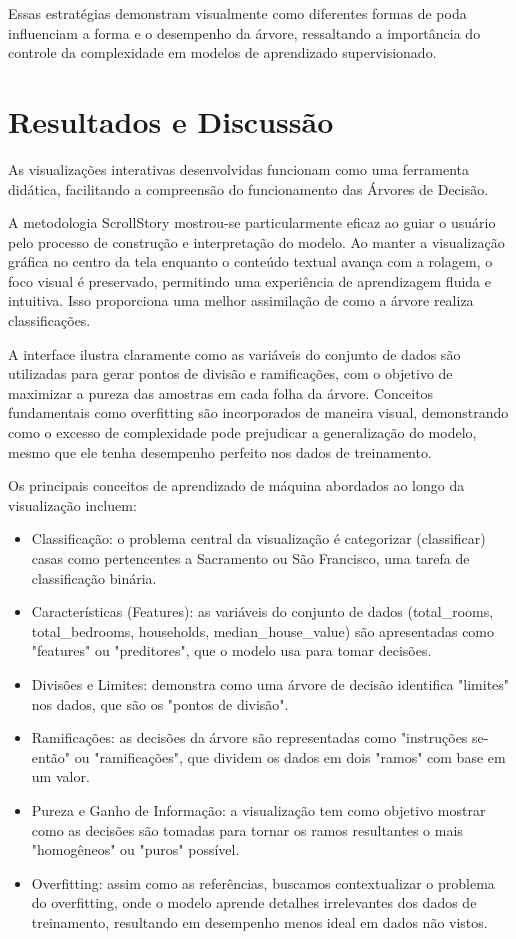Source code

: \documentclass[conference]{IEEEtran}
\begin{document}
Essas estratégias demonstram visualmente como diferentes formas de poda influenciam a forma e o desempenho da árvore, ressaltando a importância do controle da complexidade em modelos de aprendizado supervisionado.

\section{Resultados e Discussão}
As visualizações interativas desenvolvidas funcionam como uma ferramenta didática, facilitando a compreensão do funcionamento das Árvores de Decisão.

A metodologia ScrollStory mostrou-se particularmente eficaz ao guiar o usuário pelo processo de construção e interpretação do modelo. Ao manter a visualização gráfica no centro da tela enquanto o conteúdo textual avança com a rolagem, o foco visual é preservado, permitindo uma experiência de aprendizagem fluida e intuitiva. Isso proporciona uma melhor assimilação de como a árvore realiza classificações.

A interface ilustra claramente como as variáveis do conjunto de dados são utilizadas para gerar pontos de divisão e ramificações, com o objetivo de maximizar a pureza das amostras em cada folha da árvore. Conceitos fundamentais como overfitting são incorporados de maneira visual, demonstrando como o excesso de complexidade pode prejudicar a generalização do modelo, mesmo que ele tenha desempenho perfeito nos dados de treinamento.

Os principais conceitos de aprendizado de máquina abordados ao longo da visualização incluem:

\begin{itemize}
    \item Classificação: o problema central da visualização é categorizar (classificar) casas como pertencentes a 
    Sacramento ou São Francisco, uma tarefa de classificação binária.
    \item Características (Features): as variáveis do conjunto de dados (total\_rooms, total\_bedrooms, households, median\_house\_value)
    são apresentadas como "features" ou "preditores", que o modelo usa para tomar decisões.
    \item Divisões e Limites: demonstra como uma árvore de decisão identifica "limites" 
    nos dados, que são os "pontos de divisão".
    \item Ramificações: as decisões da árvore são representadas como "instruções se-então" ou "ramificações", que dividem os dados em dois "ramos" com base em um valor.
    \item Pureza e Ganho de Informação: a visualização tem como objetivo mostrar como as 
    decisões são tomadas para tornar os ramos resultantes o mais "homogêneos" ou "puros" possível. 
    \item Overfitting: assim como as referências, buscamos contextualizar o problema do overfitting, 
    onde o modelo aprende detalhes irrelevantes dos dados de treinamento, resultando em desempenho menos ideal em dados não vistos.
\end{itemize}
\end{document}
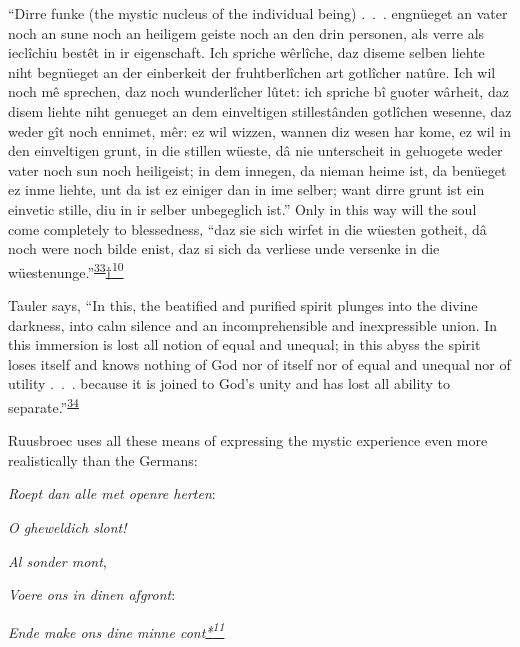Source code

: ``Dirre funke (the mystic nucleus of the individual being) .~.~.
engnüeget an vater noch an sune noch an heiligem geiste noch an den drin
personen, als verre als ieclîchiu bestêt in ir eigenschaft. Ich spriche
wêrlîche, daz diseme selben liehte niht begnüeget an der einberkeit der
fruhtberlîchen art gotlîcher natûre. Ich wil noch mê sprechen, daz noch
wunderlîcher lûtet: ich spriche bî guoter wârheit, daz disem liehte niht
genueget an dem einveltigen stillestânden gotlîchen wesenne, daz weder
gît noch ennimet, mêr: ez wil wizzen, wannen diz wesen har kome, ez wil
in den einveltigen grunt, in die stillen wüeste, dâ nie unterscheit in
geluogete weder vater noch sun noch heiligeist; in dem innegen, da
nieman heime ist, da benüeget ez inme liehte, unt da ist ez einiger dan
in ime selber; want dirre grunt ist ein einvetic stille, diu in ir
selber unbegeglich ist.'' Only in this way will the soul come completely
to blessedness, ``daz sie sich wirfet in die wüesten gotheit, dâ noch
were noch bilde enist, daz si sich da verliese unde versenke in die
wüestenunge.''\textsuperscript{\protect\hypertarget{17_Chapter_Ten__THE_FAILURE_OF_IMAG.xhtmlux5cux23id_670}{\protect\hyperlink{23_NOTES.xhtmlux5cux23id_671}{33}}}\protect\hypertarget{17_Chapter_Ten__THE_FAILURE_OF_IMAG.xhtmlux5cux23id_2597}{\protect\hyperlink{23_NOTES.xhtmlux5cux23id_2598}{†\textsuperscript{10}}}

Tauler says, ``In this, the beatified and purified spirit plunges into
the divine darkness, into calm silence and an incomprehensible
\protect\hypertarget{17_Chapter_Ten__THE_FAILURE_OF_IMAG.xhtmlux5cux23page_260}{}{}and
inexpressible union. In this immersion is lost all notion of equal and
unequal; in this abyss the spirit loses itself and knows nothing of God
nor of itself nor of equal and unequal nor of utility .~.~. because it
is joined to God's unity and has lost all ability to
separate.''\textsuperscript{\protect\hypertarget{17_Chapter_Ten__THE_FAILURE_OF_IMAG.xhtmlux5cux23id_669}{\protect\hyperlink{23_NOTES.xhtmlux5cux23page_428}{34}}}

Ruusbroec uses all these means of expressing the mystic experience even
more realistically than the Germans:

\emph{Roept dan alle met openre herten}:

\emph{O gheweldich slont!}

\emph{Al sonder mont},

\emph{Voere ons in dinen afgront}:

\emph{Ende make ons dine minne
cont\protect\hypertarget{17_Chapter_Ten__THE_FAILURE_OF_IMAG.xhtmlux5cux23id_2599}{\protect\hyperlink{23_NOTES.xhtmlux5cux23id_2600}{*\textsuperscript{11}}}}

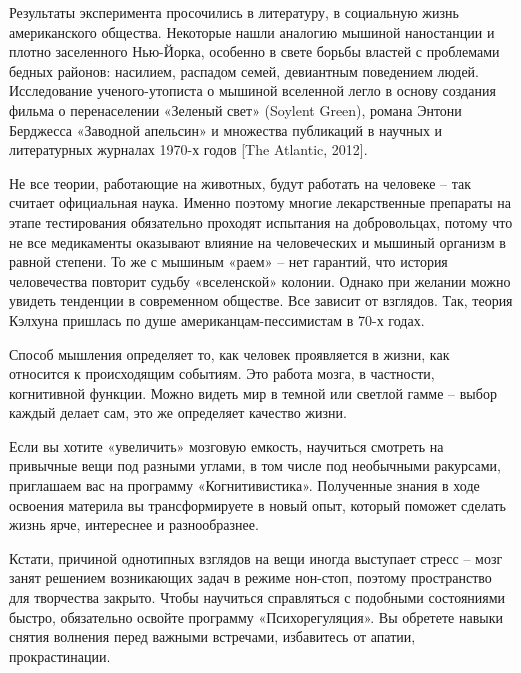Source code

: Результаты эксперимента просочились в литературу, в социальную жизнь американского общества. Некоторые нашли аналогию мышиной наностанции и плотно заселенного Нью-Йорка, особенно в свете борьбы властей с проблемами бедных районов: насилием, распадом семей, девиантным поведением людей. Исследование ученого-утописта о мышиной вселенной легло в основу создания фильма о перенаселении «Зеленый свет» (Soylent Green), романа Энтони Берджесса «Заводной апельсин» и множества публикаций в научных и литературных журналах 1970-х годов [The Atlantic, 2012].

Не все теории, работающие на животных, будут работать на человеке – так считает официальная наука. Именно поэтому многие лекарственные препараты на этапе тестирования обязательно проходят испытания на добровольцах, потому что не все медикаменты оказывают влияние на человеческих и мышиный организм в равной степени. То же с мышиным «раем» – нет гарантий, что история человечества повторит судьбу «вселенской» колонии. Однако при желании можно увидеть тенденции в современном обществе. Все зависит от взглядов. Так, теория Кэлхуна пришлась по душе американцам-пессимистам в 70-х годах.

Способ мышления определяет то, как человек проявляется в жизни, как относится к происходящим событиям. Это работа мозга, в частности, когнитивной функции. Можно видеть мир в темной или светлой гамме – выбор каждый делает сам, это же определяет качество жизни.

Если вы хотите «увеличить» мозговую емкость, научиться смотреть на привычные вещи под разными углами, в том числе под необычными ракурсами, приглашаем вас на программу «Когнитивистика». Полученные знания в ходе освоения материла вы трансформируете в новый опыт, который поможет сделать жизнь ярче, интереснее и разнообразнее.

Кстати, причиной однотипных взглядов на вещи иногда выступает стресс – мозг занят решением возникающих задач в режиме нон-стоп, поэтому пространство для творчества закрыто. Чтобы научиться справляться с подобными состояниями быстро, обязательно освойте программу «Психорегуляция». Вы обретете навыки снятия волнения перед важными встречами, избавитесь от апатии, прокрастинации.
________________________
• [WORK TASK] Copy, exactly and only, the lines above that begin with the one containing "e Limites: demonstra" and finish with the one containing "nos dados, que".

• [EXERCISE RESPONSE]
    \item Divisões e Limites: demonstra como uma árvore de decisão identifica "limites" 
    nos dados, que são os "pontos de divisão".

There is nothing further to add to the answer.